Senegalese film director

Ben Diogaye Bèye (born 1947) is a Senegalese filmwriter, filmmaker, film producer and journalist. He was the assistant director of nearly a dozen Senegalese films, including Touki Bouki with Djibril Diop Mambety, Baks with Momar Thiam, Sarah et Marjama with Axel Lohman, and the co-screenwriter of the latter two.

== Education and Career ==
Educated in Paris, he was an apprentice of several noted Senegalese filmmakers, including Ousmane Sembène, Ababacar Samb, and Djibril Diop Mambety. He has been a radio broadcaster-producer for Radio Senegal and also as a professional journalist, directing the Senegalese news agency's "Sports and Culture" department.

His first (short) film was Les Princes Noirs de Saint Germain-des-Près, released in 1972, which is also his best known. It is a satire on a young and unemployed African trying to live differently in the French capital. His second film, Samba Tali, was released in early 1975. He produced and directed it based on his screenplay. It received the Best Short Film Prize at the Festival International du Film de l'Ensemble Francophone in Genèva in 1975 and at the Carthage Festival in 1976.

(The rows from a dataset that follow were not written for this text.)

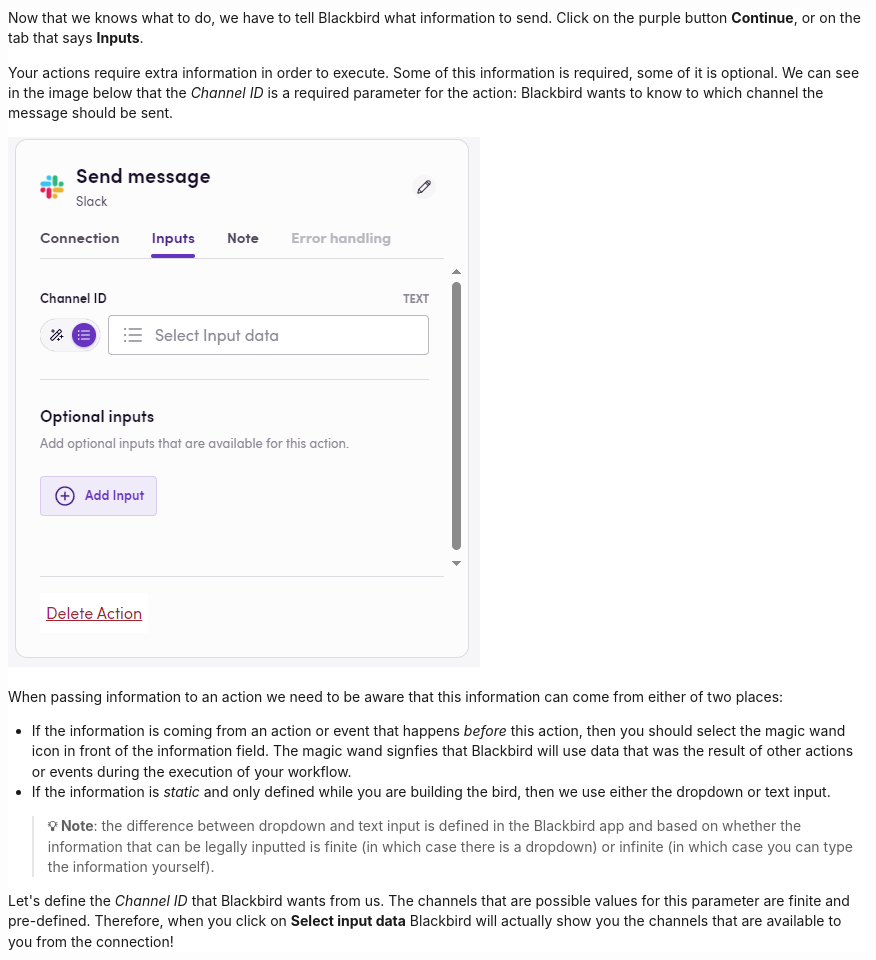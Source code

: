 Now that we knows what to do, we have to tell Blackbird what information to send. Click on the purple button **Continue**, or on the tab that says **Inputs**.

Your actions require extra information in order to execute. Some of this information is required, some of it is optional. We can see in the image below that the _Channel ID_ is a required parameter for the action: Blackbird wants to know to which channel the message should be sent.

![Send message](../../../assets/guides/beginner-bird/send_message.png)

When passing information to an action we need to be aware that this information can come from either of two places:

- If the information is coming from an action or event that happens _before_ this action, then you should select the magic wand icon in front of the information field. The magic wand signfies that Blackbird will use data that was the result of other actions or events during the execution of your workflow.
- If the information is _static_ and only defined while you are building the bird, then we use either the dropdown or text input.

> **💡 Note**: the difference between dropdown and text input is defined in the Blackbird app and based on whether the information that can be legally inputted is finite (in which case there is a dropdown) or infinite (in which case you can type the information yourself).

Let's define the _Channel ID_ that Blackbird wants from us. The channels that are possible values for this parameter are finite and pre-defined. Therefore, when you click on **Select input data** Blackbird will actually show you the channels that are available to you from the connection!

Bey produced and directed his first feature film, Sey, Seyti, in 1980, which was critical of polygamy in Senegal. It was the runner up for the Best Screenplay Prize at a contest organized for the Francophone countries by the Agency for Technical and Cultural Cooperation. It received an honorable mention at the Locarno Film Festival and the Prix de la Commune Pan-African Film Festivals in 1980 and 1981 respectively.

In 1987, he directed a documentary film on the Senegalese Red Cross. Other films he directed include Un Homme Des Femmes (1983) and Moytuleen (1996). In 2004 he released his second full-length film, Un Amour d’Enfant, which looks at childhood love. It won the UNICEF Award for the Promotion of Children's Rights at the Pan-African Film Festival in 2005 and received a Special Mention from the World Catholic Association for Communication.

He wrote the original scenario for Thiaroye '44, later renamed Camp de Thiaroye and released in 1988. Beye is a member of the Association of Senegalese Filmmakers.